▸ Exercise requirements: In the data below, find each line carrying the string "function" and copy it out.
Record excerpts Start Marker
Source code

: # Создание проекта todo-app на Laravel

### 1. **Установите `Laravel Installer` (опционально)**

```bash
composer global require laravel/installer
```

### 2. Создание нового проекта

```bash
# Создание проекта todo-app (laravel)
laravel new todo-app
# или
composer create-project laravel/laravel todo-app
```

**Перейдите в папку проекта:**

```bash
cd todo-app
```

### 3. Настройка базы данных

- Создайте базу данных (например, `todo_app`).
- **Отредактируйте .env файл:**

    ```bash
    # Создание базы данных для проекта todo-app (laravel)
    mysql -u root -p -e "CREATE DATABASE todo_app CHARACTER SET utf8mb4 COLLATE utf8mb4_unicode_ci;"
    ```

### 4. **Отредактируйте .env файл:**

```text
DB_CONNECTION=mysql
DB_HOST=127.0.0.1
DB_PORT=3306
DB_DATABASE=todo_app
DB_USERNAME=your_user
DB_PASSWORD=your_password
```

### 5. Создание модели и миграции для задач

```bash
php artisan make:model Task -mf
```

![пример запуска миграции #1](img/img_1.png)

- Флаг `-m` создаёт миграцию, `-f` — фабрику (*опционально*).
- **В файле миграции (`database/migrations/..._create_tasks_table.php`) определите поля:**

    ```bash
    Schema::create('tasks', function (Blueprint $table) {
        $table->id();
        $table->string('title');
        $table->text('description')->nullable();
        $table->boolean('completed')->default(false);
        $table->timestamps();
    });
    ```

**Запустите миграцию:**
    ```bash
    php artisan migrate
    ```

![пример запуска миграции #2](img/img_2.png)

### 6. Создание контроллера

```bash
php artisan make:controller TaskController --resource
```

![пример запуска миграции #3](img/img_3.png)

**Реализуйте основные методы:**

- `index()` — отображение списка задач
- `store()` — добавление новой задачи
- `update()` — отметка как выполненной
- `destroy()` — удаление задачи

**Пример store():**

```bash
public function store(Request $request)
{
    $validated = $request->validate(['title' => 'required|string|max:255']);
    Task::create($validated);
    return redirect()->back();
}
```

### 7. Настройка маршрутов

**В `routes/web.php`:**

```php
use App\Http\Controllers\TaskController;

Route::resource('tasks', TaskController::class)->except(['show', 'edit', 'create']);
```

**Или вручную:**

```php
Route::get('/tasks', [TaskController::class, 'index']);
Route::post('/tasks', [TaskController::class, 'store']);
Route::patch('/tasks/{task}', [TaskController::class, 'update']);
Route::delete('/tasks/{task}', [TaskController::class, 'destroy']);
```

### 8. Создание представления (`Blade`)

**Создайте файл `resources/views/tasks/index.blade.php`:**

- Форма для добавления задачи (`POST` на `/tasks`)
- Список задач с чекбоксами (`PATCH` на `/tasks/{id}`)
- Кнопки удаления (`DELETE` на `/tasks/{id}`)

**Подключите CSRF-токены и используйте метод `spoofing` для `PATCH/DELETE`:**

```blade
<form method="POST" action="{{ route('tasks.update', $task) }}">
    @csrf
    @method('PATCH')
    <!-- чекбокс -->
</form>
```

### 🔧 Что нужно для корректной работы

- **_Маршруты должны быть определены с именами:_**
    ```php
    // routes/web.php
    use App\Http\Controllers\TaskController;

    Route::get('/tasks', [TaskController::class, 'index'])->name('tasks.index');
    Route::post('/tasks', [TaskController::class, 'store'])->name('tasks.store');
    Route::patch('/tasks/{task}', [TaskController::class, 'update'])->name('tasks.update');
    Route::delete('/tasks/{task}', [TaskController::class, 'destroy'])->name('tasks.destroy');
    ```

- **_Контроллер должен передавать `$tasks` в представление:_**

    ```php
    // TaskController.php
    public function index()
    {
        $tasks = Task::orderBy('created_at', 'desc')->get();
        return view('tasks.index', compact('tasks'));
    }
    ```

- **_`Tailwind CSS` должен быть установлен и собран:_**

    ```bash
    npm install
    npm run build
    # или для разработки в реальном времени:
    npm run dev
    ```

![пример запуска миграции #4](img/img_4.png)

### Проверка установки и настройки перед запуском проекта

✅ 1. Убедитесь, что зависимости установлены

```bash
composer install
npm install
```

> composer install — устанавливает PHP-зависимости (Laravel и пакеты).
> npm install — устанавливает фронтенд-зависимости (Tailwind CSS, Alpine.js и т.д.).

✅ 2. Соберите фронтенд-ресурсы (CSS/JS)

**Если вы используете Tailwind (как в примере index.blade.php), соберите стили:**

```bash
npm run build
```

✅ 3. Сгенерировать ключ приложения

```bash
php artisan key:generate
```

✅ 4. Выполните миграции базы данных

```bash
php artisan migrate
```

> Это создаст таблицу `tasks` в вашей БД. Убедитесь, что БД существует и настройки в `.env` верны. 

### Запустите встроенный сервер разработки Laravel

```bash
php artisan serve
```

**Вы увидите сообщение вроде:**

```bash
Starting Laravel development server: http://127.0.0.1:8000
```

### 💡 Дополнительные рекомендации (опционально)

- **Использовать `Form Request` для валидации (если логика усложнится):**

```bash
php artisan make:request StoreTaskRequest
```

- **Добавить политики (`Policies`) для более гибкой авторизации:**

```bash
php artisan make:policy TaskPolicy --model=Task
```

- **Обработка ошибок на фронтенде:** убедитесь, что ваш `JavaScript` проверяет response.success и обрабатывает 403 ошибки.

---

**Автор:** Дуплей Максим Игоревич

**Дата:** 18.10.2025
Record excerpts End Marker
▸ Written response:
    Schema::create('tasks', function (Blueprint $table) {
public function store(Request $request)
    public function index()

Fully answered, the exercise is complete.